问题
I am trying to sum multiple rows together based on a keyword that is part of the index - but it is not the entire index. For example, the index could look like
Count
1234_Banana_Green 43
4321_Banana_Yellow 34
2244_Banana_Brown 23
12345_Apple_Red 45
I would like to sum all of the rows that have the same "keyword" within them and create a total "banana" row. Is there a way to do this without searching for the keyword "banana"? For my purposes, this keyword changes every time and I would like to be able to automate this summing process.
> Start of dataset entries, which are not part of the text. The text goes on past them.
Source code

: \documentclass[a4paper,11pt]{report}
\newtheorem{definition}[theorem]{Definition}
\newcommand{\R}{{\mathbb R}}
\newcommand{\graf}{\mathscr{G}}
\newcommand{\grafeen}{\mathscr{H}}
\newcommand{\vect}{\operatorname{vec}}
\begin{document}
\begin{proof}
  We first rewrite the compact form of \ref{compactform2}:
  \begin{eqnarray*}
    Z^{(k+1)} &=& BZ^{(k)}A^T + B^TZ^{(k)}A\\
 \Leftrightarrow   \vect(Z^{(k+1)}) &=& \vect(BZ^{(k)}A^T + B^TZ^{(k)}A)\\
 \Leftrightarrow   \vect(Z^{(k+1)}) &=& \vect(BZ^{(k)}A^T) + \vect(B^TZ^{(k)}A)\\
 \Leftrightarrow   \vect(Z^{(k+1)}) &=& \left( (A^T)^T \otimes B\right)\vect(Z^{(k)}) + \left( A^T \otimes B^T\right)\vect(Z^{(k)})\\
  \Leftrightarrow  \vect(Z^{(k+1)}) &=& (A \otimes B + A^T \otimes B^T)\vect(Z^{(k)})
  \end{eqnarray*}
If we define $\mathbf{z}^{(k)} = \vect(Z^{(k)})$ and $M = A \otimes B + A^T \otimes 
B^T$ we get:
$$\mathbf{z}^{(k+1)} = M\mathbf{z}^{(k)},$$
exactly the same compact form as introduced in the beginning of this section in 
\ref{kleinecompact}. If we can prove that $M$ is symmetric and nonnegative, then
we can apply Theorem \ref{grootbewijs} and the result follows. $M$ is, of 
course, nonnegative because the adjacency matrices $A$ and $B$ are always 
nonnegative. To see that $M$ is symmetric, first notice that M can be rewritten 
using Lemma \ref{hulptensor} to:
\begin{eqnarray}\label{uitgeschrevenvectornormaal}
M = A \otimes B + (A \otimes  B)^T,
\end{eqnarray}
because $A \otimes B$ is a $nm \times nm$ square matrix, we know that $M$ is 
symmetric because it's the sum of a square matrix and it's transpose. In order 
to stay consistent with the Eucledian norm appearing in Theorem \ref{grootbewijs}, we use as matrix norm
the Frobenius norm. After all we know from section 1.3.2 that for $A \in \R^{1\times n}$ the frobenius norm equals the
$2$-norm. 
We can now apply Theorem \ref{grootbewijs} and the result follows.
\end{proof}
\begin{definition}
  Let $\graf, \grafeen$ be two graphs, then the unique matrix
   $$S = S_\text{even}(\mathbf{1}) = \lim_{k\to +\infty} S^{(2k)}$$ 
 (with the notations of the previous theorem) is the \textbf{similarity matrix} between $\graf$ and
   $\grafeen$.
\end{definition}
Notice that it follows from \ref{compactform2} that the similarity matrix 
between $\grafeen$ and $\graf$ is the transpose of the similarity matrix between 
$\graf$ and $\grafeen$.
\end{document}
Any help is very much appreciated.
回答1:
May be this:
df.groupby(df.index.to_series()
.str.split('_', expand=True)[1]
)['Count'].sum()
Output:
1
Apple 45
Banana 100
Name: Count, dtype: int64
回答2:
Given the following dataframe:
raw_data = {'id': ['1234_Banana_Green', '4321_Banana_Yellow',
'2244_Banana_Brown', '12345_Apple_Red',
'1267_Apple_Blue']}
df = pd.DataFrame(raw_data).set_index(['id'])
Try this code:
df = df.reset_index()
df['extracted_keyword'] = df['id'].apply(lambda x: x.split('_')[1])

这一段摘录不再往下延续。